From the first line of the data below, copy each line up to the one containing "Method extract\+Lanes to", and include that line too.

(DATASET RECORDS)
==========
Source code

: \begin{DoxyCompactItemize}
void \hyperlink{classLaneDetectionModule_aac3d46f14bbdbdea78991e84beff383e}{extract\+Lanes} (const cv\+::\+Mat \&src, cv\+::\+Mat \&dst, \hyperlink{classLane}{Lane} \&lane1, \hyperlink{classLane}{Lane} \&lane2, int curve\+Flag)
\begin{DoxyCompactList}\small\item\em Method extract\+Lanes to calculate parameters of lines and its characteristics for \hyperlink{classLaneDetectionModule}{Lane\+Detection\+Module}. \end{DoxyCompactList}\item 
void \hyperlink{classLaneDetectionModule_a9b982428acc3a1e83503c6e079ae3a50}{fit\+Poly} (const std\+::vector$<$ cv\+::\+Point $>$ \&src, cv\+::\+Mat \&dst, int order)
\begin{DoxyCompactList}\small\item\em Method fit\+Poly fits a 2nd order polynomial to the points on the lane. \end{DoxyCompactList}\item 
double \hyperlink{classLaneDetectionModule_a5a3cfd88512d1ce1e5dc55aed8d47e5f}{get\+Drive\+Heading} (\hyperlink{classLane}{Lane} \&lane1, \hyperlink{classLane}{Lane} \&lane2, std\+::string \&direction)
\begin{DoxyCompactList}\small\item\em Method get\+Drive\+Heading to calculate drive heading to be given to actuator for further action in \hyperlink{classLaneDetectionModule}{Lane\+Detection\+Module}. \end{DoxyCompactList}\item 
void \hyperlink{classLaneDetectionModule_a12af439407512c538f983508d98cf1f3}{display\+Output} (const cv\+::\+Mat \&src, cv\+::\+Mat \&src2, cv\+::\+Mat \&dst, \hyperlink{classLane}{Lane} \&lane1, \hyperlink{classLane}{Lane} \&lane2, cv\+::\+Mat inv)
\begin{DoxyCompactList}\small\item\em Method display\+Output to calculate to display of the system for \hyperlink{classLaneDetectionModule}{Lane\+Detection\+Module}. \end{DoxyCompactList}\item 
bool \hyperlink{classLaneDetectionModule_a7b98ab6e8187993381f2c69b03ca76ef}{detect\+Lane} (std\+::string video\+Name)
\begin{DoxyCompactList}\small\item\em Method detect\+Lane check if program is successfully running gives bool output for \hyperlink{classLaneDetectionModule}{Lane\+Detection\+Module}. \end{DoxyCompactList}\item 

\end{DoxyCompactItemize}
==========
(COMPLETED TASK)
Source code

: \begin{DoxyCompactItemize}
void \hyperlink{classLaneDetectionModule_aac3d46f14bbdbdea78991e84beff383e}{extract\+Lanes} (const cv\+::\+Mat \&src, cv\+::\+Mat \&dst, \hyperlink{classLane}{Lane} \&lane1, \hyperlink{classLane}{Lane} \&lane2, int curve\+Flag)
\begin{DoxyCompactList}\small\item\em Method extract\+Lanes to calculate parameters of lines and its characteristics for \hyperlink{classLaneDetectionModule}{Lane\+Detection\+Module}. \end{DoxyCompactList}\item 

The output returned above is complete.